Qual è la missione di Bama in ottica sostenibilità e come si traduce concretamente questo impegno?
Sosteniamo la transizione energetica e per questo abbiamo intrapreso un percorso sulle forniture di energia elettrica, in piena coerenza con i principi di sostenibilità e responsabilità ambientale, con l’obiettivo di ridurre progressivamente l’impatto delle nostre attività sull’ambiente. Nello specifico, abbiamo avviato un programma strutturato che prevede l’aumento graduale della quota di energia acquistata da fonti rinnovabili, con l’intenzione di raggiungere il 100% dei consumi energetici da fonti sostenibili. Questo impegno si inserisce in una strategia aziendale più ampia, che non solo include la gestione efficiente delle risorse naturali, ma promuove anche l’adozione di tecnologie verdi all’interno dei nostri processi produttivi. Per garantire la trasparenza e la tracciabilità dell’energia utilizzata, abbiamo scelto di aderire alla Garanzia di Origine (GO), un certificato elettronico che attesta l’origine rinnovabile dell’energia che acquistiamo. Inoltre, abbiamo realizzato e messo in funzione un impianto fotovoltaico che oggi ricopre una superfice di 25mila mq grazie all’installazione di pannelli solari certificati, risultato di una tecnologia unica che ci garantisce il massimo della potenza sempre. Coerenti con questa politica, i 2.620 pannelli installati garantiscono all’azienda un minor impatto ambientale sopperendo circa il 70% del fabbisogno energetico. Il risparmio del petrolio annuale è pari a 225 tonnellate, il risparmio annuo di kwh è pari a 1.000.000, mentre il risparmio di Co2 è pari a 530 tonnellate, l’equivalente di 26.500 alberi.

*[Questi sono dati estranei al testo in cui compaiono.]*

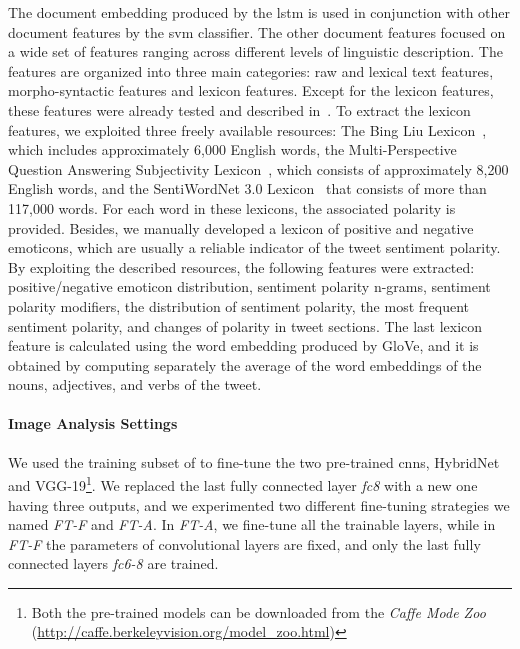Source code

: The document embedding produced by the \gls{lstm} is used in conjunction with other document features by the \gls{svm} classifier.
The other document features focused on a wide set of features ranging across different levels of linguistic description.
The features are organized into three main categories: raw and lexical text features, morpho-syntactic features and lexicon features.
Except for the lexicon features, these features were already tested and described in~\cite{cimino2016tandem}.
To extract the lexicon features, we exploited three freely available resources: The Bing Liu Lexicon~\cite{hu2004mining}, which includes approximately 6,000 English words, the Multi-Perspective Question Answering Subjectivity Lexicon~\cite{wilson2005recognizing}, which consists of approximately 8,200 English words, and the SentiWordNet 3.0 Lexicon~\cite{baccianella2010sentiwordnet} that consists of more than 117,000 words.
For each word in these lexicons, the associated polarity is provided.
Besides, we manually developed a lexicon of positive and negative emoticons, which are usually a reliable indicator of the tweet sentiment polarity.
By exploiting the described resources, the following features were extracted: positive/negative emoticon distribution, sentiment polarity n-grams, sentiment polarity modifiers, the distribution of sentiment polarity, the most frequent sentiment polarity, and changes of polarity in tweet sections.
The last lexicon feature is calculated using the word embedding produced by GloVe, and it is obtained by computing separately the average of the word embeddings of the nouns, adjectives, and verbs of the tweet.

\paragraph{Image Analysis Settings}
We used the training subset of \BTSA{} to fine-tune the two pre-trained \glspl{cnn}, HybridNet and VGG-19\footnote{Both the pre-trained models can be downloaded from the \emph{Caffe Mode Zoo} (\url{http://caffe.berkeleyvision.org/model_zoo.html})}.
We replaced the last fully connected layer \emph{fc8} with a new one having three outputs, and we experimented two different fine-tuning strategies we named \emph{FT-F} and \emph{FT-A}.
In \emph{FT-A}, we fine-tune all the trainable layers, while in \emph{FT-F} the parameters of convolutional layers are fixed, and only the last fully connected layers \emph{fc6-8} are trained.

Come riuscite a sensibilizzare e a coinvolgere il consumatore finale?
Coinvolgiamo in prima persona i consumatori organizzando diverse attività a sostegno. Ad esempio, insieme a Massimo Mercantini, esperto di giardinaggio e non solo, realizziamo giornate “green”, grazie alle quali i ragazzi mettono le mani nella terra, ne odorano il profumo e piantano aromatiche, fiori e verdure che poi vedono crescere e di cui possono raccogliere e gustare i frutti. Abbiamo inoltre lanciato una nuova campagna provocatoria “Non è la plastica. Sei tu!”, un appello alla responsabilità individuale, sul fare la differenza – partendo dal singolo – con una corretta raccolta differenziata. Si parte dalle piccole cose e, passo dopo passo, possiamo salire insieme un nuovo gradino per raggiungere un obiettivo comune e un mondo sostenibile per le future generazioni. La passione, la tenacia e la grinta sono molto contagiosi e vorremmo appassionare tutti al benessere del nostro mondo.